__WORK TO COMPLETE__
Give back, exactly as written, the lines from the beginning of the listing through the one that contains "- 测试所有会议相关功能".

__PROVIDED DATA__

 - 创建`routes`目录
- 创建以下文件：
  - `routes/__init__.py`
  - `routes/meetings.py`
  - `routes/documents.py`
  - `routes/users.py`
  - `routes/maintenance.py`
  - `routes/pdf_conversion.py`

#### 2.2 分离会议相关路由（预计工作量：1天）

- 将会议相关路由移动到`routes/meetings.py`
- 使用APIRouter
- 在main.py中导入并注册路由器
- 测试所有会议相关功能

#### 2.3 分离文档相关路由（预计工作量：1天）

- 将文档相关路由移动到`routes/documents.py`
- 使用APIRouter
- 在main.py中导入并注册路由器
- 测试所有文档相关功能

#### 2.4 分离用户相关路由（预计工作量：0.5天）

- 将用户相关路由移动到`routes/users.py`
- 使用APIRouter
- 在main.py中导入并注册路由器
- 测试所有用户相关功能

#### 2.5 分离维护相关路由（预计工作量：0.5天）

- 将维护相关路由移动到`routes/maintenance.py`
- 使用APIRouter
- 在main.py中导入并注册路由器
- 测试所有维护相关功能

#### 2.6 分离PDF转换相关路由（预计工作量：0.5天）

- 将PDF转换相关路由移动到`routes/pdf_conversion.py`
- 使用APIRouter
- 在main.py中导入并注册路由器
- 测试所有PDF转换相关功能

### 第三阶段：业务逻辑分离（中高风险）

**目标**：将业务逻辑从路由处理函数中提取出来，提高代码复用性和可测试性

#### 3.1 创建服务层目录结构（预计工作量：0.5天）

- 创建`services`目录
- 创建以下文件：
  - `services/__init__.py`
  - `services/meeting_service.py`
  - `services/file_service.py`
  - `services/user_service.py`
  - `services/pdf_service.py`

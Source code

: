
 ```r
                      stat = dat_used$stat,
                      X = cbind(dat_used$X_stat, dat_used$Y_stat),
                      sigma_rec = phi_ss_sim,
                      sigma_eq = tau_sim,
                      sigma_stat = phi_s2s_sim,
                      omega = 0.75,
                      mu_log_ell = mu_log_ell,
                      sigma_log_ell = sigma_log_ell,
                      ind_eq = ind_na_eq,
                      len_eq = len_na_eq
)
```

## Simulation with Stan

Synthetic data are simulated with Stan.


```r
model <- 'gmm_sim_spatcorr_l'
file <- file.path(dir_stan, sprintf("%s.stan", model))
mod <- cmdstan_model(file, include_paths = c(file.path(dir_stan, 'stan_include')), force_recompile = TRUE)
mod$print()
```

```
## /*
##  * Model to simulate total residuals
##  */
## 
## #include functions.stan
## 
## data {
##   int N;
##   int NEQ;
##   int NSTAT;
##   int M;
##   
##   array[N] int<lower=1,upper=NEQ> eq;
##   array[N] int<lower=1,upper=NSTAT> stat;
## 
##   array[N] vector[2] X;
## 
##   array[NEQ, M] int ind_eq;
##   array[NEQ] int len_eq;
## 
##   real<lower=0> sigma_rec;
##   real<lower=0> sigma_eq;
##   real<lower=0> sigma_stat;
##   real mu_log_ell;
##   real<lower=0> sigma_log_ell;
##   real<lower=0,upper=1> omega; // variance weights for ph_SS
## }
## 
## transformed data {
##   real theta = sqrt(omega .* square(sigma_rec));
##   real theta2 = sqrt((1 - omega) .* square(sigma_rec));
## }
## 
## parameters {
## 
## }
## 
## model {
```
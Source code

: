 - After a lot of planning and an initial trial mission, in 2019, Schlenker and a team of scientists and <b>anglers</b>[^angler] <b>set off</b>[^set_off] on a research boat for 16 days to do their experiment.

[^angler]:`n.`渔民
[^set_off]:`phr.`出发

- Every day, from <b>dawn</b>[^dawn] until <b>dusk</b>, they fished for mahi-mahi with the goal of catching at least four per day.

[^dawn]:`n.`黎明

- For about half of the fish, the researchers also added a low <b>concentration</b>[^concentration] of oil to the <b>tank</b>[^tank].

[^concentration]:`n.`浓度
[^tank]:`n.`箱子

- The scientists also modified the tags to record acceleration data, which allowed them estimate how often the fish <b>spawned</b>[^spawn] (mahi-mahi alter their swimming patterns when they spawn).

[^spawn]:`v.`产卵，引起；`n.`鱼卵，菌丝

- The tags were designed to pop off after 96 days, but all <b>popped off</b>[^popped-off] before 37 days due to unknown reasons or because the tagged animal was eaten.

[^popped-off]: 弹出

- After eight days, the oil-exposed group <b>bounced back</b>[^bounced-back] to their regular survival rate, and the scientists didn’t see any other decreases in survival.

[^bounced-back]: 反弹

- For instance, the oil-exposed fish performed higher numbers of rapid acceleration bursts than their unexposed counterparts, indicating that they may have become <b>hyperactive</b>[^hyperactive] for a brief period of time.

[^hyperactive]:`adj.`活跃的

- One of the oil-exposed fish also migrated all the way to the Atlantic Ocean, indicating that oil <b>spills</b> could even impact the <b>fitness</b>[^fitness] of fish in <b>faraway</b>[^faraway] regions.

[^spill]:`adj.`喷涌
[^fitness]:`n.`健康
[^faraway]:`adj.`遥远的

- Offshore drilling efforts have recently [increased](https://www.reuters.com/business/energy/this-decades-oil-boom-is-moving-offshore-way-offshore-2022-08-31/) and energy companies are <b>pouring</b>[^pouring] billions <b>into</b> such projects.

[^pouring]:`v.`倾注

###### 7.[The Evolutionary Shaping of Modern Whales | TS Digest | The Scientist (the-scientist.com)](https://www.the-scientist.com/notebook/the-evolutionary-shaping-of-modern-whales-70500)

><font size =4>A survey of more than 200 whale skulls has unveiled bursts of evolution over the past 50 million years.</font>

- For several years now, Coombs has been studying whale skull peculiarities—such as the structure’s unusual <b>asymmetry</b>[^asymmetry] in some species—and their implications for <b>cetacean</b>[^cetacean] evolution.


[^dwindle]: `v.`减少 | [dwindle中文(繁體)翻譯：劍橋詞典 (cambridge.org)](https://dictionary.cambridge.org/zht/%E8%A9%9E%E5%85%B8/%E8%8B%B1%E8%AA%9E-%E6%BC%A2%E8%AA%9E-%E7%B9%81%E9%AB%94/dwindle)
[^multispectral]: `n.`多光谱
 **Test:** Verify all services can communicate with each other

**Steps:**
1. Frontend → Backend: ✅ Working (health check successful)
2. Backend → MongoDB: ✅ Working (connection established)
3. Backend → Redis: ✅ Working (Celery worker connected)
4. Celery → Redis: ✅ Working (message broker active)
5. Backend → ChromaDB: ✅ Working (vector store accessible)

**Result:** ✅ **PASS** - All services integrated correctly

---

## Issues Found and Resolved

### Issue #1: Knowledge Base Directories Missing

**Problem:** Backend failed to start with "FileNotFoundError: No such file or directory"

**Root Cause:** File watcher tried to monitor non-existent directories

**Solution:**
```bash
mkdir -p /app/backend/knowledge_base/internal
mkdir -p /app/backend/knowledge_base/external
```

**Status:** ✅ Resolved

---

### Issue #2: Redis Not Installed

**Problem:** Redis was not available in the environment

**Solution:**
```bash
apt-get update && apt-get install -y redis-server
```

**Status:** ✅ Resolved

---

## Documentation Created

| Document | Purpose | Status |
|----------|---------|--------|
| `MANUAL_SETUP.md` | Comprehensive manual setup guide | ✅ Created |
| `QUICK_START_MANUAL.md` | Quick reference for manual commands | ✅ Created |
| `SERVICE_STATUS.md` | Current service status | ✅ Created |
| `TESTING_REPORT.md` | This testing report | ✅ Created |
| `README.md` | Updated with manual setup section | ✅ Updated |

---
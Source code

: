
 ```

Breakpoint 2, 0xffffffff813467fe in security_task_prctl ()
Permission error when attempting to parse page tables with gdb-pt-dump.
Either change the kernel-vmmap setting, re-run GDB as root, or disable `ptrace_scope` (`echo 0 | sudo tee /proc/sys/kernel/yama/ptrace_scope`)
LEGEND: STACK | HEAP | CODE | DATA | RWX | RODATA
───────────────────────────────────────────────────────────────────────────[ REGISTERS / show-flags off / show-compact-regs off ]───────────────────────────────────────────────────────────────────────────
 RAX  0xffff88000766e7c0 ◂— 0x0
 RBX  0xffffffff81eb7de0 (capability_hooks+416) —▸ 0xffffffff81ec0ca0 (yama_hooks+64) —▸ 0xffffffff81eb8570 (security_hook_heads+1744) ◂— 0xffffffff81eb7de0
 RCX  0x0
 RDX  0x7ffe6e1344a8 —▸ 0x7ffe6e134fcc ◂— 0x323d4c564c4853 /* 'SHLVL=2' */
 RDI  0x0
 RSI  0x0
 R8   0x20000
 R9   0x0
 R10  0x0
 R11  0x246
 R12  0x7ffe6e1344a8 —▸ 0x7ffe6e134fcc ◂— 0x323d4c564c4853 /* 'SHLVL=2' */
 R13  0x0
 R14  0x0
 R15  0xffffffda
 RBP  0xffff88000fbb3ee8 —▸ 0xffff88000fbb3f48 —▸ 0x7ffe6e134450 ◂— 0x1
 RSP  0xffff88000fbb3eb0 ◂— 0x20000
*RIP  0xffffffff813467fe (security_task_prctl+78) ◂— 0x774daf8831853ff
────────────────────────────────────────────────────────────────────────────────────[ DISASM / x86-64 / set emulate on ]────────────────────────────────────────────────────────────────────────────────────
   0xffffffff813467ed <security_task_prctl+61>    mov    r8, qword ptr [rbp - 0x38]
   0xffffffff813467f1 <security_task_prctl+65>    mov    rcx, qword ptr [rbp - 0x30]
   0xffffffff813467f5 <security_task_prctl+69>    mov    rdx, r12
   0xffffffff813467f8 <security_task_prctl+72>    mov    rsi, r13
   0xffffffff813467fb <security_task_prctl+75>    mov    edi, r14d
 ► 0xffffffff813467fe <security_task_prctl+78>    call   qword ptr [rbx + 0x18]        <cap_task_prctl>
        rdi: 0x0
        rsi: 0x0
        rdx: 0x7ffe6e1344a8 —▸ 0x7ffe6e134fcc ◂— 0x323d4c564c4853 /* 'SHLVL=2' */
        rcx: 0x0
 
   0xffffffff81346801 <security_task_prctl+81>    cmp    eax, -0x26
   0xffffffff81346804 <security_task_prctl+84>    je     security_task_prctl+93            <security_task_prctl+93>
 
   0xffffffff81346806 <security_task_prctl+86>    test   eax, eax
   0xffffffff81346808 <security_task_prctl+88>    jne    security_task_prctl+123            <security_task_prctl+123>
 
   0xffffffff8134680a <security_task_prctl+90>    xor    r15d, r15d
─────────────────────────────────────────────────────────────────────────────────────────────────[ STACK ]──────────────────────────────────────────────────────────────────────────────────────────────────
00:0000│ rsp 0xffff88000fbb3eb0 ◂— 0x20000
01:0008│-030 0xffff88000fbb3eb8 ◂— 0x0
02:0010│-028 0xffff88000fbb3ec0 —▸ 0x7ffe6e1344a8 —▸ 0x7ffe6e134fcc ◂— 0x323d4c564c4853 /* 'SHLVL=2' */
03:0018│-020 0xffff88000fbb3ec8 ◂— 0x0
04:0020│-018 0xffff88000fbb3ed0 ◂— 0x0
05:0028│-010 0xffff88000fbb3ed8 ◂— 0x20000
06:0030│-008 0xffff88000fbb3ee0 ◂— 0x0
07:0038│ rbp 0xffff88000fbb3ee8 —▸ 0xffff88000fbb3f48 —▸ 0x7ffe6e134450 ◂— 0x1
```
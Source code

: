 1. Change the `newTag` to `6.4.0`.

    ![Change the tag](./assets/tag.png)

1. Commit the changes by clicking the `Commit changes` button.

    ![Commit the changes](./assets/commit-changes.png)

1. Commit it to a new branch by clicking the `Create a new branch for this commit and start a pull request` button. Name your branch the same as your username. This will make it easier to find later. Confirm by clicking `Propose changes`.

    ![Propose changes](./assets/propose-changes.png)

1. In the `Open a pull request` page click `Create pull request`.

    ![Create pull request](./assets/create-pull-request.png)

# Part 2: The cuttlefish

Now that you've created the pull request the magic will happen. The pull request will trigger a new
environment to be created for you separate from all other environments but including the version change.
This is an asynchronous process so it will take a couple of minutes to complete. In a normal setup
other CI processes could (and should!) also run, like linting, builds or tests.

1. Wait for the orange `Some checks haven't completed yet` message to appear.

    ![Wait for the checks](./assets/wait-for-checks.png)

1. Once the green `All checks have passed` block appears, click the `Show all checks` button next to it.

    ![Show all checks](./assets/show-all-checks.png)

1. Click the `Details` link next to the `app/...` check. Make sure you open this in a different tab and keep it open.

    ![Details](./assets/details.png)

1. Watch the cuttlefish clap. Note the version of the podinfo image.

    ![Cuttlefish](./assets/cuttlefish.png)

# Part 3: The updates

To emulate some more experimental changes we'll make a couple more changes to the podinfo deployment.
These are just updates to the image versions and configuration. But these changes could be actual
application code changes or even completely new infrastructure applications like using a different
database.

__EXERCISE RESULT__
 - 创建`routes`目录
- 创建以下文件：
  - `routes/__init__.py`
  - `routes/meetings.py`
  - `routes/documents.py`
  - `routes/users.py`
  - `routes/maintenance.py`
  - `routes/pdf_conversion.py`

#### 2.2 分离会议相关路由（预计工作量：1天）

- 将会议相关路由移动到`routes/meetings.py`
- 使用APIRouter
- 在main.py中导入并注册路由器
- 测试所有会议相关功能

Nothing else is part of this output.